All entries below must be written out verbatim, and the images must be dropped.
· · · · ·
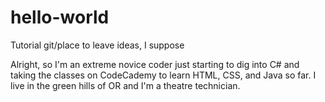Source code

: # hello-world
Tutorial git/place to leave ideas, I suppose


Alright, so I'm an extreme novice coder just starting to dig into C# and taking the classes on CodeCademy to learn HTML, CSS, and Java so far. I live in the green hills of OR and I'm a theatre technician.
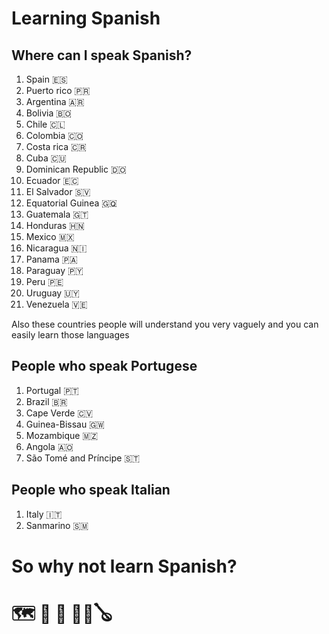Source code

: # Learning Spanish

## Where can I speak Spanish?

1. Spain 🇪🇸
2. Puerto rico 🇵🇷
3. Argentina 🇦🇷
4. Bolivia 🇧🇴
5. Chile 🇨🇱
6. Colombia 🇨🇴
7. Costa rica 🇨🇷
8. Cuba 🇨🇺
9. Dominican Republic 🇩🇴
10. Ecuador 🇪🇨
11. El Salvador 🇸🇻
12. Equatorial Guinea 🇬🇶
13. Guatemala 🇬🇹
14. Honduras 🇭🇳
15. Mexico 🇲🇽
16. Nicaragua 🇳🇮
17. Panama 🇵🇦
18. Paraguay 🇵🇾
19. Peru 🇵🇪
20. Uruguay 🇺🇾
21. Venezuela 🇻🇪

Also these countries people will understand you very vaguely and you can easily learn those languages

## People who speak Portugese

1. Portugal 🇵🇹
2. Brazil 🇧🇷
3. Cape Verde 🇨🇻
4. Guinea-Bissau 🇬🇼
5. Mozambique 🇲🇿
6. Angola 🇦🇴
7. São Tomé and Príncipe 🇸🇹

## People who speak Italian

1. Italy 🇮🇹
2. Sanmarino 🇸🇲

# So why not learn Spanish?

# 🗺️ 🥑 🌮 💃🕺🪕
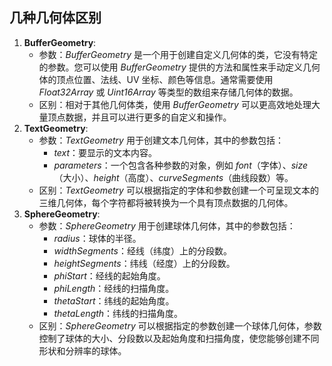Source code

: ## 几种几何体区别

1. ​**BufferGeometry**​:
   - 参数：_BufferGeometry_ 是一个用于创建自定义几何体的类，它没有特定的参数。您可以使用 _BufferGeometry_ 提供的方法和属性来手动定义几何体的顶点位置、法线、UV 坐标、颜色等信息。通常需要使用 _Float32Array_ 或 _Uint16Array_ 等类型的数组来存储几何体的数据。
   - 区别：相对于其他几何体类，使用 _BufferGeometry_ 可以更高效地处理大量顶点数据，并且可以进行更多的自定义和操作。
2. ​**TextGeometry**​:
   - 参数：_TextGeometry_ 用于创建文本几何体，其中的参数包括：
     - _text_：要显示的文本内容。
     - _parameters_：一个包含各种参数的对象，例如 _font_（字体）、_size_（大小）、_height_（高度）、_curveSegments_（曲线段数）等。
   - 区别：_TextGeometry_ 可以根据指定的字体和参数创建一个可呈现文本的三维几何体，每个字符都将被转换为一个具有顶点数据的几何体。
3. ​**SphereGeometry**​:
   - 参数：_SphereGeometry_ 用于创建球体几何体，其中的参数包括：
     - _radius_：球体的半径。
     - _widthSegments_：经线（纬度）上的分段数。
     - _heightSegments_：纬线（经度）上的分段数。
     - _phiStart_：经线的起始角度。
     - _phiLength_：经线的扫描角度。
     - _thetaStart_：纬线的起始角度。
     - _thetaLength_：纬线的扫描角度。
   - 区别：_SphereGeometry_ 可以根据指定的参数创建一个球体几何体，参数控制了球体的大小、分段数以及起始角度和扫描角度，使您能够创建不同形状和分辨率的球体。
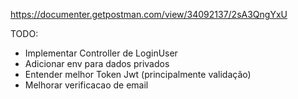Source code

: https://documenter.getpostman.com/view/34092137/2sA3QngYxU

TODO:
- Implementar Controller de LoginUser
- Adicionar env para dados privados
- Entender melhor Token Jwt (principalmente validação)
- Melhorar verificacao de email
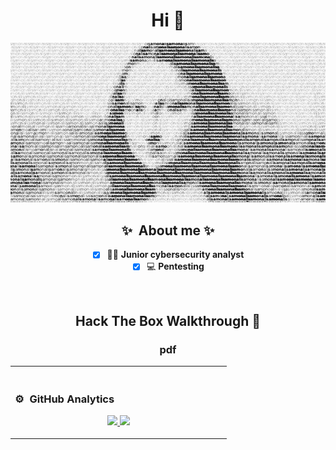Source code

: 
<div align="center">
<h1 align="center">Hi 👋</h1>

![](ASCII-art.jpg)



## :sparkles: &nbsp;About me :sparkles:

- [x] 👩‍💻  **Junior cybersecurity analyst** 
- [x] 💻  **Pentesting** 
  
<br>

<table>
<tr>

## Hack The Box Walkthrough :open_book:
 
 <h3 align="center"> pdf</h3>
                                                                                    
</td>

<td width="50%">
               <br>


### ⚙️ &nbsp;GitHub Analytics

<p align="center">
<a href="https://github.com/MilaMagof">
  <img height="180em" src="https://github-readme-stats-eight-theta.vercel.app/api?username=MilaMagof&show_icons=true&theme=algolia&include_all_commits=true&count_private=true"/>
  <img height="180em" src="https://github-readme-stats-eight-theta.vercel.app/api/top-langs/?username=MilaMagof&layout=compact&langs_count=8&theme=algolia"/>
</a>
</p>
· · · · ·
▸ **Response area**
Source code

: # hello-world
Tutorial git/place to leave ideas, I suppose


Alright, so I'm an extreme novice coder just starting to dig into C# and taking the classes on CodeCademy to learn HTML, CSS, and Java so far. I live in the green hills of OR and I'm a theatre technician.
Source code

: # Learning Spanish

## Where can I speak Spanish?

1. Spain 🇪🇸
2. Puerto rico 🇵🇷
3. Argentina 🇦🇷
4. Bolivia 🇧🇴
5. Chile 🇨🇱
6. Colombia 🇨🇴
7. Costa rica 🇨🇷
8. Cuba 🇨🇺
9. Dominican Republic 🇩🇴
10. Ecuador 🇪🇨
11. El Salvador 🇸🇻
12. Equatorial Guinea 🇬🇶
13. Guatemala 🇬🇹
14. Honduras 🇭🇳
15. Mexico 🇲🇽
16. Nicaragua 🇳🇮
17. Panama 🇵🇦
18. Paraguay 🇵🇾
19. Peru 🇵🇪
20. Uruguay 🇺🇾
21. Venezuela 🇻🇪

Also these countries people will understand you very vaguely and you can easily learn those languages

## People who speak Portugese

1. Portugal 🇵🇹
2. Brazil 🇧🇷
3. Cape Verde 🇨🇻
4. Guinea-Bissau 🇬🇼
5. Mozambique 🇲🇿
6. Angola 🇦🇴
7. São Tomé and Príncipe 🇸🇹

## People who speak Italian

1. Italy 🇮🇹
2. Sanmarino 🇸🇲

# So why not learn Spanish?

# 🗺️ 🥑 🌮 💃🕺🪕
Source code

: ## 几种几何体区别

1. ​**BufferGeometry**​:
   - 参数：_BufferGeometry_ 是一个用于创建自定义几何体的类，它没有特定的参数。您可以使用 _BufferGeometry_ 提供的方法和属性来手动定义几何体的顶点位置、法线、UV 坐标、颜色等信息。通常需要使用 _Float32Array_ 或 _Uint16Array_ 等类型的数组来存储几何体的数据。
   - 区别：相对于其他几何体类，使用 _BufferGeometry_ 可以更高效地处理大量顶点数据，并且可以进行更多的自定义和操作。
2. ​**TextGeometry**​:
   - 参数：_TextGeometry_ 用于创建文本几何体，其中的参数包括：
     - _text_：要显示的文本内容。
     - _parameters_：一个包含各种参数的对象，例如 _font_（字体）、_size_（大小）、_height_（高度）、_curveSegments_（曲线段数）等。
   - 区别：_TextGeometry_ 可以根据指定的字体和参数创建一个可呈现文本的三维几何体，每个字符都将被转换为一个具有顶点数据的几何体。
3. ​**SphereGeometry**​:
   - 参数：_SphereGeometry_ 用于创建球体几何体，其中的参数包括：
     - _radius_：球体的半径。
     - _widthSegments_：经线（纬度）上的分段数。
     - _heightSegments_：纬线（经度）上的分段数。
     - _phiStart_：经线的起始角度。
     - _phiLength_：经线的扫描角度。
     - _thetaStart_：纬线的起始角度。
     - _thetaLength_：纬线的扫描角度。
   - 区别：_SphereGeometry_ 可以根据指定的参数创建一个球体几何体，参数控制了球体的大小、分段数以及起始角度和扫描角度，使您能够创建不同形状和分辨率的球体。
Source code

: https://documenter.getpostman.com/view/34092137/2sA3QngYxU

TODO:
- Implementar Controller de LoginUser
- Adicionar env para dados privados
- Entender melhor Token Jwt (principalmente validação)
- Melhorar verificacao de email
Source code

: 
<div align="center">
<h1 align="center">Hi 👋</h1>

![](ASCII-art.jpg)



## :sparkles: &nbsp;About me :sparkles:

- [x] 👩‍💻  **Junior cybersecurity analyst** 
- [x] 💻  **Pentesting** 
  
<br>

<table>
<tr>

## Hack The Box Walkthrough :open_book:
 
 <h3 align="center"> pdf</h3>
                                                                                    
</td>

<td width="50%">
               <br>


### ⚙️ &nbsp;GitHub Analytics

<p align="center">
<a href="https://github.com/MilaMagof">
  <img height="180em" src="https://github-readme-stats-eight-theta.vercel.app/api?username=MilaMagof&show_icons=true&theme=algolia&include_all_commits=true&count_private=true"/>
  <img height="180em" src="https://github-readme-stats-eight-theta.vercel.app/api/top-langs/?username=MilaMagof&layout=compact&langs_count=8&theme=algolia"/>
</a>
</p>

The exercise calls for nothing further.